Please report the number of lines in the entries below that contain "tutorials", with nothing added.

[Collected data entries]
>>
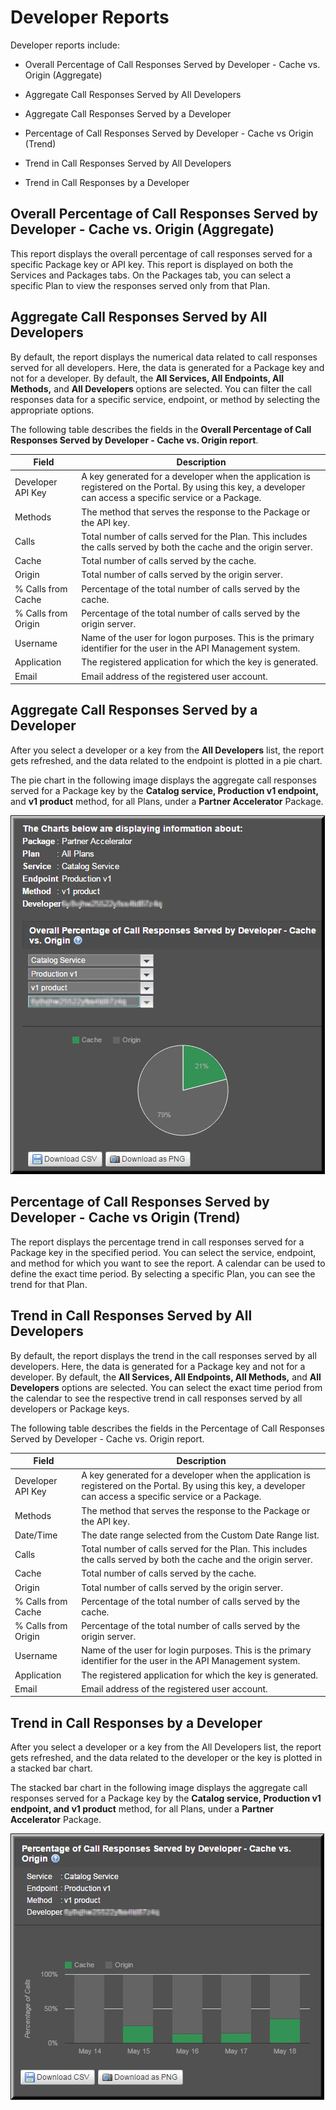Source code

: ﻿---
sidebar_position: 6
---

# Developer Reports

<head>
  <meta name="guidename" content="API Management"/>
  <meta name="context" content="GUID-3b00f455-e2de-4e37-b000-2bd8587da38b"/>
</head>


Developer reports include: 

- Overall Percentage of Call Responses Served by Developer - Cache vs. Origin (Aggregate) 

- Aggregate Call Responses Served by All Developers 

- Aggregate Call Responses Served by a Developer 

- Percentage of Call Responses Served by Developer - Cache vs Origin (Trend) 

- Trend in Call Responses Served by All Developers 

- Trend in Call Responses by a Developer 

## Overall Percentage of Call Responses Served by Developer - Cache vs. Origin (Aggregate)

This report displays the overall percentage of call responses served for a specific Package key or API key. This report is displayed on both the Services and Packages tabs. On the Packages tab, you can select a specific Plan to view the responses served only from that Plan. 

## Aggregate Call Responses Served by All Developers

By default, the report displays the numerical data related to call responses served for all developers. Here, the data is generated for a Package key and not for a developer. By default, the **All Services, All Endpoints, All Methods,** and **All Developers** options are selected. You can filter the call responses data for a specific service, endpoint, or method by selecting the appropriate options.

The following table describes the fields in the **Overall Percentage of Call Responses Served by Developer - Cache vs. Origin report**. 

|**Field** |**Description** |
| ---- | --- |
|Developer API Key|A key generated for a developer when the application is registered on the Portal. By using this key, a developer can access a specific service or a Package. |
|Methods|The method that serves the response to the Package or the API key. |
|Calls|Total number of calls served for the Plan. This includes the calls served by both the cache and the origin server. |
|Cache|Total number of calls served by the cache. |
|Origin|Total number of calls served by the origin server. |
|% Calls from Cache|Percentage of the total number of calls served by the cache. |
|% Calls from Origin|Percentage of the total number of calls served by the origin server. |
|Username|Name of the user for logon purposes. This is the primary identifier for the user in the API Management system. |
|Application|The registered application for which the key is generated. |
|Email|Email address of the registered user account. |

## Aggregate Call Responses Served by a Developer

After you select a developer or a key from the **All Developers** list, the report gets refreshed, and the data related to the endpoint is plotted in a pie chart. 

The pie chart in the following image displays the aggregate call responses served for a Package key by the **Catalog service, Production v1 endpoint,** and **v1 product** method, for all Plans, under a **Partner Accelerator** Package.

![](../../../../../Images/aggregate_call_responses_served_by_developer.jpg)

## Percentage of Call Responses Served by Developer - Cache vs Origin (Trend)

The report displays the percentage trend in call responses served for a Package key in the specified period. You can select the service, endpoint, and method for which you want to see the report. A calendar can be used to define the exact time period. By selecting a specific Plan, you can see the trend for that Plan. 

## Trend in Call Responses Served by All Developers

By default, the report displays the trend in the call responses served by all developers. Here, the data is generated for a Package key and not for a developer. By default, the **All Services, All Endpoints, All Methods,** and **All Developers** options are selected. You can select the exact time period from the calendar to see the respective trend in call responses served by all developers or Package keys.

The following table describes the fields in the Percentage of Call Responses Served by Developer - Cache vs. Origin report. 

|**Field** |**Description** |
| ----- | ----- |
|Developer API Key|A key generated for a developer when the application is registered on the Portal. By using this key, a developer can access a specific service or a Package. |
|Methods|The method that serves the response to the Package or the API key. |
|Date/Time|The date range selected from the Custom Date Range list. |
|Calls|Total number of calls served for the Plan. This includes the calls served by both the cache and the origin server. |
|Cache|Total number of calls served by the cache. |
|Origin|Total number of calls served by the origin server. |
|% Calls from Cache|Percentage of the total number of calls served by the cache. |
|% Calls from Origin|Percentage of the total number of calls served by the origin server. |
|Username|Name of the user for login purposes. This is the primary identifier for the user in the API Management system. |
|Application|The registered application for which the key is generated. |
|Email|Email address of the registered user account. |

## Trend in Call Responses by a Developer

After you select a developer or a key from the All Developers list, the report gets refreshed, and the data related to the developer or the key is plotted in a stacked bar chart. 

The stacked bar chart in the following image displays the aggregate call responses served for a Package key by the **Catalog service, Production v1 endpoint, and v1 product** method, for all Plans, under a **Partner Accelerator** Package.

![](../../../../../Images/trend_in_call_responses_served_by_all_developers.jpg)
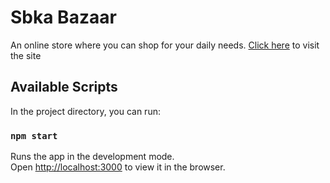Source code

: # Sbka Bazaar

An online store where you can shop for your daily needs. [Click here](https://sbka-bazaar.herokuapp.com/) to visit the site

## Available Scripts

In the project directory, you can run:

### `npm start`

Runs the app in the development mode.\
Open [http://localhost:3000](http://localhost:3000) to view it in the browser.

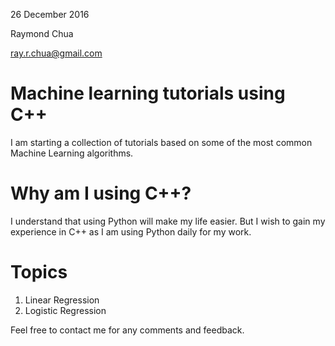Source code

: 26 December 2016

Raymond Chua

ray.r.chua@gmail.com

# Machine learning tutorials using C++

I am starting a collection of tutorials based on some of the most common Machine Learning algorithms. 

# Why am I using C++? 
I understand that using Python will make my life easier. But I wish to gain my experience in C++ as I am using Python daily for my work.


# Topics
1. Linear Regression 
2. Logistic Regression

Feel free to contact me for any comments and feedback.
<<
• Answer below
2